Please quote exactly the lines below from the line containing "43. Total Cost" to the line containing "46. NVIDIA highlights", both lines included, and nothing else.

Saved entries
------------------------------

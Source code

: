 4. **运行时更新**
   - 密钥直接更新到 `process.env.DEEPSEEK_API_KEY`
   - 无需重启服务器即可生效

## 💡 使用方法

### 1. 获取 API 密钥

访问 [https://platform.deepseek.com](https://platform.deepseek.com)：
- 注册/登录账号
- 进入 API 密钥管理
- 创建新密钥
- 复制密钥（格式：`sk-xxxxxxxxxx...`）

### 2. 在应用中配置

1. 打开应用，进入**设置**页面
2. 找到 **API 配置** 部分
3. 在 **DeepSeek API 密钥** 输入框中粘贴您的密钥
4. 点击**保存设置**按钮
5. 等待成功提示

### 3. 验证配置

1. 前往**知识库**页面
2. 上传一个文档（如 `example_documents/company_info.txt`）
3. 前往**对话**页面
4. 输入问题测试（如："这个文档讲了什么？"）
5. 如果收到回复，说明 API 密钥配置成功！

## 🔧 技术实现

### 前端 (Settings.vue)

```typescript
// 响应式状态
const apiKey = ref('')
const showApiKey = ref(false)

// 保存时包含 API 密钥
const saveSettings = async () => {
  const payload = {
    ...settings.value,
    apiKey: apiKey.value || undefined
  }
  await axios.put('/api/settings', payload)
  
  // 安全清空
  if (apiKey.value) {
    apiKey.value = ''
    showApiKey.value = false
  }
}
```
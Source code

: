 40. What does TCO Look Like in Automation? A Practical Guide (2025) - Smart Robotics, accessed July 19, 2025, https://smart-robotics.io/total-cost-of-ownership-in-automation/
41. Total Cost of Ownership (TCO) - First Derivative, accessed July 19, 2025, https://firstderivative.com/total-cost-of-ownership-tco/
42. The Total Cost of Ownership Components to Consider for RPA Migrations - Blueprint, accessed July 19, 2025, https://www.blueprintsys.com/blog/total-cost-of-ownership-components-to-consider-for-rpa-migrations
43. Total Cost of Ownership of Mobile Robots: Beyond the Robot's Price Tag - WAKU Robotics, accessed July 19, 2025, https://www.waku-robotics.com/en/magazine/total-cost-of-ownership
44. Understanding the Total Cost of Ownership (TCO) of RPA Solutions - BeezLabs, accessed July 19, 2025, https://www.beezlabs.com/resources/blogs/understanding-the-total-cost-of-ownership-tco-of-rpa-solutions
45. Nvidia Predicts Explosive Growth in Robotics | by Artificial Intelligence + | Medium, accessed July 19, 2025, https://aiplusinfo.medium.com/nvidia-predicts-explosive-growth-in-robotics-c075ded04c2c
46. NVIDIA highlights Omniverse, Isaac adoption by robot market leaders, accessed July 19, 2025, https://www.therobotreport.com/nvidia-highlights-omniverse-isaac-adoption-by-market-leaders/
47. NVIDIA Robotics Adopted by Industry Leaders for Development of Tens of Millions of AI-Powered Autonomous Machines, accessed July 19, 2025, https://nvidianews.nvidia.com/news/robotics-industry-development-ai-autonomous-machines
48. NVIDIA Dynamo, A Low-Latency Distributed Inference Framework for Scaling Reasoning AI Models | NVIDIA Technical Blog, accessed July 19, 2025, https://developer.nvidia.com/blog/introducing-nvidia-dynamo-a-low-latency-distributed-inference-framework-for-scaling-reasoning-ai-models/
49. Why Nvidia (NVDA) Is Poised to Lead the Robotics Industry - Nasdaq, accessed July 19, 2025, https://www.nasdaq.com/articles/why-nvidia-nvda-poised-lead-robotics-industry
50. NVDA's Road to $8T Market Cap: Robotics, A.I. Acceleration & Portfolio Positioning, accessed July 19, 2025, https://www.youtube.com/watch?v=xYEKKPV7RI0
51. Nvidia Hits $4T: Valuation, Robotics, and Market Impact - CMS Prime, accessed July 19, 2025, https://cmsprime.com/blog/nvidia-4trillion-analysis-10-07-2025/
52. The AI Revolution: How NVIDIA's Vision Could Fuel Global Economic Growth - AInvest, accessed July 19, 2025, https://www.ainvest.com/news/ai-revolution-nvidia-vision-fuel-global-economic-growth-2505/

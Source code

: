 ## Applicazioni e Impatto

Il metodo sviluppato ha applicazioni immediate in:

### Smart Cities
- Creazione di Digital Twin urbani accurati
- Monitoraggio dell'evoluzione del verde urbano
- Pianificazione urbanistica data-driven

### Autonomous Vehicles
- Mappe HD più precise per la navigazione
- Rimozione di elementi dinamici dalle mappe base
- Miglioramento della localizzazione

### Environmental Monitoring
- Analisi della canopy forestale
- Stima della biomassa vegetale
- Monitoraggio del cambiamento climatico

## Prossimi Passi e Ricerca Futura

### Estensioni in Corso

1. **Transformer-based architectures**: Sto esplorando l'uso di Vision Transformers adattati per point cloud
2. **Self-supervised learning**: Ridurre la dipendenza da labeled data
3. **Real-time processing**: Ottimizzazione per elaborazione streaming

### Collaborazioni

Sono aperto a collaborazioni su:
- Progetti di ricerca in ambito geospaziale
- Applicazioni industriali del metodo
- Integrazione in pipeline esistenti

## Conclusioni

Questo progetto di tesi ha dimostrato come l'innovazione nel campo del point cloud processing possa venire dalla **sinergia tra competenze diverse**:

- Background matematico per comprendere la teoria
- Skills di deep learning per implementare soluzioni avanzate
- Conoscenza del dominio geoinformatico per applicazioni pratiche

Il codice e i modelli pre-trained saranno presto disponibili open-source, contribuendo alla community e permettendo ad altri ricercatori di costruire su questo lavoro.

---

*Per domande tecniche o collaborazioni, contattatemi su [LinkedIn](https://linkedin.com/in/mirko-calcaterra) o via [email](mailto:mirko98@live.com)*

------------------------------

_Solution below_.
43. Total Cost of Ownership of Mobile Robots: Beyond the Robot's Price Tag - WAKU Robotics, accessed July 19, 2025, https://www.waku-robotics.com/en/magazine/total-cost-of-ownership
44. Understanding the Total Cost of Ownership (TCO) of RPA Solutions - BeezLabs, accessed July 19, 2025, https://www.beezlabs.com/resources/blogs/understanding-the-total-cost-of-ownership-tco-of-rpa-solutions
45. Nvidia Predicts Explosive Growth in Robotics | by Artificial Intelligence + | Medium, accessed July 19, 2025, https://aiplusinfo.medium.com/nvidia-predicts-explosive-growth-in-robotics-c075ded04c2c
46. NVIDIA highlights Omniverse, Isaac adoption by robot market leaders, accessed July 19, 2025, https://www.therobotreport.com/nvidia-highlights-omniverse-isaac-adoption-by-market-leaders/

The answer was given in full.